▸ **Required work**
Skipping any pictures, give all of the records below again exactly.

-*-*-

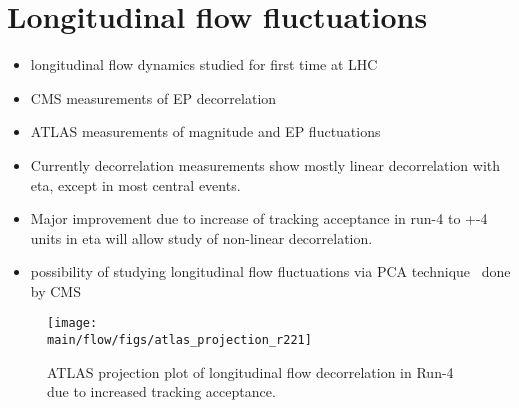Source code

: \section{Longitudinal flow fluctuations}

\begin{itemize}
	\item longitudinal flow dynamics studied for first time at LHC
	\item CMS measurements of EP decorrelation~\cite{CMS-HIN-15-008}
	\item ATLAS measurements of magnitude and EP fluctuations~\cite{HION-2016-04}
	\item Currently decorrelation measurements show mostly linear decorrelation with eta, 
		    except in most central events.
	\item Major improvement due to increase of tracking acceptance in run-4 to +-4 units 
		    in eta will allow study of non-linear decorrelation.
	\item possibility of studying longitudinal flow fluctuations via PCA technique~\cite{Bhalerao:2014mua} done by CMS
\end{itemize}


\begin{figure*}[!htb]
\begin{center}
\texttt{[image: \\main/flow/figs/atlas\_projection\_r221]}
\caption{
ATLAS projection plot of longitudinal flow decorrelation in Run-4 
	due to increased tracking acceptance.
}
\label{fig:atlas_r221}
\end{center}
\end{figure*}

-*-*-

▸ **Completed exercise**
Source code

: \section{Longitudinal flow fluctuations}

\begin{itemize}
	\item longitudinal flow dynamics studied for first time at LHC
	\item CMS measurements of EP decorrelation~\cite{CMS-HIN-15-008}
	\item ATLAS measurements of magnitude and EP fluctuations~\cite{HION-2016-04}
	\item Currently decorrelation measurements show mostly linear decorrelation with eta, 
		    except in most central events.
	\item Major improvement due to increase of tracking acceptance in run-4 to +-4 units 
		    in eta will allow study of non-linear decorrelation.
	\item possibility of studying longitudinal flow fluctuations via PCA technique~\cite{Bhalerao:2014mua} done by CMS
\end{itemize}


\begin{figure*}[!htb]
\begin{center}
\texttt{[image: \\main/flow/figs/atlas\_projection\_r221]}
\caption{
ATLAS projection plot of longitudinal flow decorrelation in Run-4 
	due to increased tracking acceptance.
}
\label{fig:atlas_r221}
\end{center}
\end{figure*}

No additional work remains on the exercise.